Write out each line of the records that has "same" in it.

****************************************

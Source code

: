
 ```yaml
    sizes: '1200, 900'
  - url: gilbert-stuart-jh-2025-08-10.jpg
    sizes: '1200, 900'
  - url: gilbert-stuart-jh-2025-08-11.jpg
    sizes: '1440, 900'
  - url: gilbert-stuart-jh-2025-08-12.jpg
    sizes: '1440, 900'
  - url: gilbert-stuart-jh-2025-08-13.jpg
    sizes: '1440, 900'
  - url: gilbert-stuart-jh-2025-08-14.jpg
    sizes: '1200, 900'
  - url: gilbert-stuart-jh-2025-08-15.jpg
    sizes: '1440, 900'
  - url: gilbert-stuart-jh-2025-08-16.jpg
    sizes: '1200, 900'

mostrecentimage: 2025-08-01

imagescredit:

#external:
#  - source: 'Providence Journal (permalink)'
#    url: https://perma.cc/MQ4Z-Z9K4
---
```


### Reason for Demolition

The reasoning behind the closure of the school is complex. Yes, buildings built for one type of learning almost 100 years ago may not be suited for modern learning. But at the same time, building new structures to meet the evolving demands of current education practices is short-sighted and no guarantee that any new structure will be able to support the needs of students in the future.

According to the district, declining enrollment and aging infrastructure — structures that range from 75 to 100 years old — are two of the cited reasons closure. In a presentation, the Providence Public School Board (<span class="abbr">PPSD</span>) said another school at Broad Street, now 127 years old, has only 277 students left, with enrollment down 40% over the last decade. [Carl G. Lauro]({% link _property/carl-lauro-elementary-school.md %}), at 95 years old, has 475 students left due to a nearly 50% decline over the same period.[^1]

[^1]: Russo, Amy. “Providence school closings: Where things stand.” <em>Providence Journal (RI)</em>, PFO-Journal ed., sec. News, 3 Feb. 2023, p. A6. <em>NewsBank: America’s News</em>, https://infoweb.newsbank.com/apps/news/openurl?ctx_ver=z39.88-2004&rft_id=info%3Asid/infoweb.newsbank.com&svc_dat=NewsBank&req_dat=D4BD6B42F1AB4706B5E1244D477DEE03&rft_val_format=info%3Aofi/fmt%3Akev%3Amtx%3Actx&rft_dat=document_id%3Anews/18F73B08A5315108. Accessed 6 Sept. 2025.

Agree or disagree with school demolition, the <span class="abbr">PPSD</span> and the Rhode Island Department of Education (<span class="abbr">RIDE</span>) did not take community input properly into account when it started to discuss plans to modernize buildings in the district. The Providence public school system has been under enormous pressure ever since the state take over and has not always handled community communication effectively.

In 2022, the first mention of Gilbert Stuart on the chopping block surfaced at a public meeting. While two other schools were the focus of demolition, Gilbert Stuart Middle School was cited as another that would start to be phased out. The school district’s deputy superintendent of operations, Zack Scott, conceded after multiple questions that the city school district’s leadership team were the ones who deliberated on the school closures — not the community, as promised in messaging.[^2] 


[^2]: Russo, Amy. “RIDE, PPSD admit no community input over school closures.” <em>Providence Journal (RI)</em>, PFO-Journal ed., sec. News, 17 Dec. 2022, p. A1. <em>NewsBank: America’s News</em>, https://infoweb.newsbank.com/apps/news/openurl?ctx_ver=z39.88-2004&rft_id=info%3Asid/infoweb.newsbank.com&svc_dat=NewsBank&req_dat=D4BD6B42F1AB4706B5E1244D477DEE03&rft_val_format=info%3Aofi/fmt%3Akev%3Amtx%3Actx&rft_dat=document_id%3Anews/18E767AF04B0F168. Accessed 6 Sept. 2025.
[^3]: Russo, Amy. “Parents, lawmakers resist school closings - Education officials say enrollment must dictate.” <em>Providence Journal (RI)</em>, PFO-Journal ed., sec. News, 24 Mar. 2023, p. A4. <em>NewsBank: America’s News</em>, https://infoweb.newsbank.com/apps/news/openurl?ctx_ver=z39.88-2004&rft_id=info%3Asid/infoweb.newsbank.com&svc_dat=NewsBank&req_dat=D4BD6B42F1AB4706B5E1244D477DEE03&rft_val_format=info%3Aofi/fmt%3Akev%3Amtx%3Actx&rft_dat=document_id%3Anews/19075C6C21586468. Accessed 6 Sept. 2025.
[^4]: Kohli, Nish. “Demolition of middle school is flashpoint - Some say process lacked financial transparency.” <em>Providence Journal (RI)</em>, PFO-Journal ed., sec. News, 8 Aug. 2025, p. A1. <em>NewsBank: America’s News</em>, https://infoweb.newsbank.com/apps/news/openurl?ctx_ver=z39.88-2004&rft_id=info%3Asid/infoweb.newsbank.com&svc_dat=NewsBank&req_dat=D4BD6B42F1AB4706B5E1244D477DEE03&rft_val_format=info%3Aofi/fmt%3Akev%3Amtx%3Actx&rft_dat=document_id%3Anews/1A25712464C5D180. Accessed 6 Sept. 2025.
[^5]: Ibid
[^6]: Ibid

****************************************

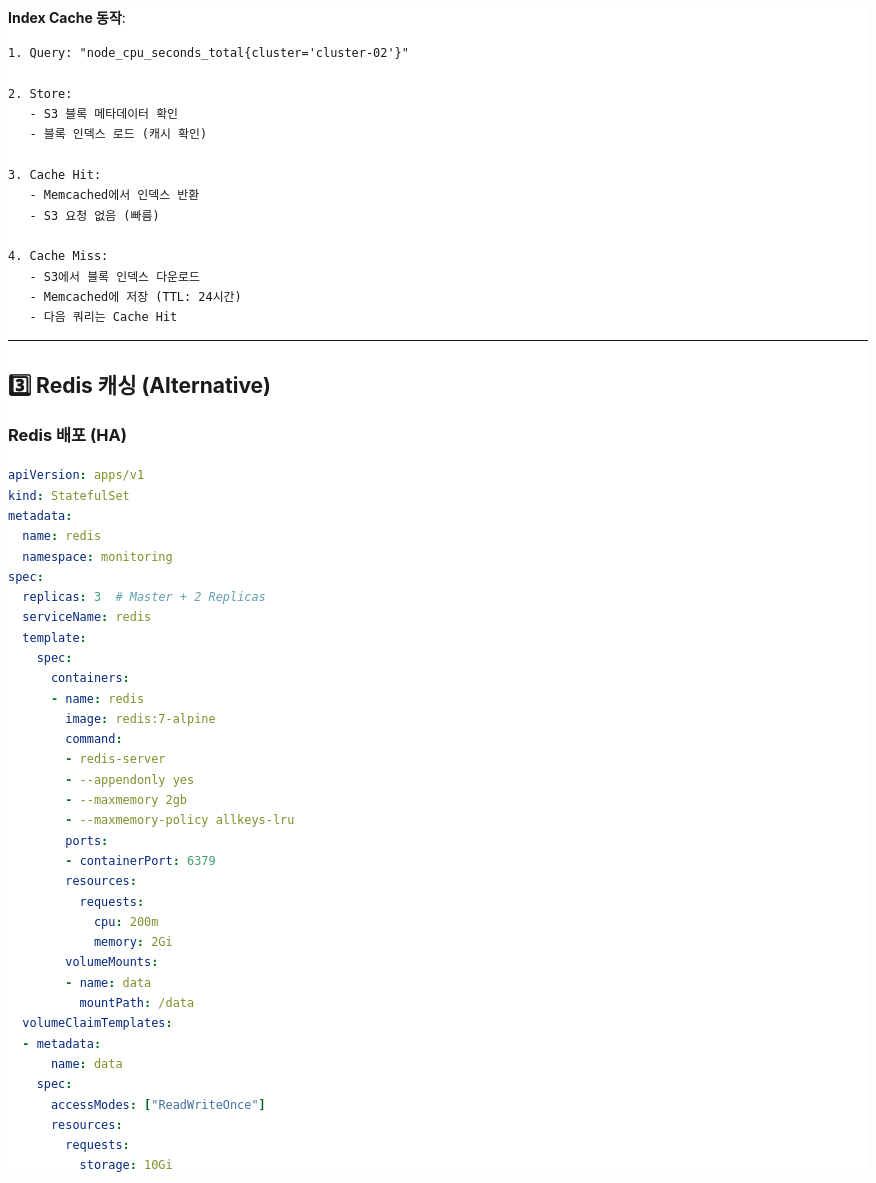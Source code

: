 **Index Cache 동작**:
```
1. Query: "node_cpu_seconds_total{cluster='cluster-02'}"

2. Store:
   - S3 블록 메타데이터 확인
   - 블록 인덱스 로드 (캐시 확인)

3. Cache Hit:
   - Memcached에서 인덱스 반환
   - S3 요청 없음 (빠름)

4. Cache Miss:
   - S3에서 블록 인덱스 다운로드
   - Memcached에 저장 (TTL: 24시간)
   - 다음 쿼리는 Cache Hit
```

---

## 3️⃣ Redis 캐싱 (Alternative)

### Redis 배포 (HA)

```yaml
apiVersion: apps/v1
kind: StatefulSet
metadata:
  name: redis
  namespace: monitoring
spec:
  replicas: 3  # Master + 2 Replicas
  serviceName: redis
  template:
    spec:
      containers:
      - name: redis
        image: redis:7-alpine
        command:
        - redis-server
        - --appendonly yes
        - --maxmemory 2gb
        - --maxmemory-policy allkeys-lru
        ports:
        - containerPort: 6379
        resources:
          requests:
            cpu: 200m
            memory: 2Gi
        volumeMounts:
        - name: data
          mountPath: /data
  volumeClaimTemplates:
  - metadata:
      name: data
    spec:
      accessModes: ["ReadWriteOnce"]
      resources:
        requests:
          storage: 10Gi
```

****************************************

Written response:
The reasoning behind the closure of the school is complex. Yes, buildings built for one type of learning almost 100 years ago may not be suited for modern learning. But at the same time, building new structures to meet the evolving demands of current education practices is short-sighted and no guarantee that any new structure will be able to support the needs of students in the future.
According to the district, declining enrollment and aging infrastructure — structures that range from 75 to 100 years old — are two of the cited reasons closure. In a presentation, the Providence Public School Board (<span class="abbr">PPSD</span>) said another school at Broad Street, now 127 years old, has only 277 students left, with enrollment down 40% over the last decade. [Carl G. Lauro]({% link _property/carl-lauro-elementary-school.md %}), at 95 years old, has 475 students left due to a nearly 50% decline over the same period.[^1]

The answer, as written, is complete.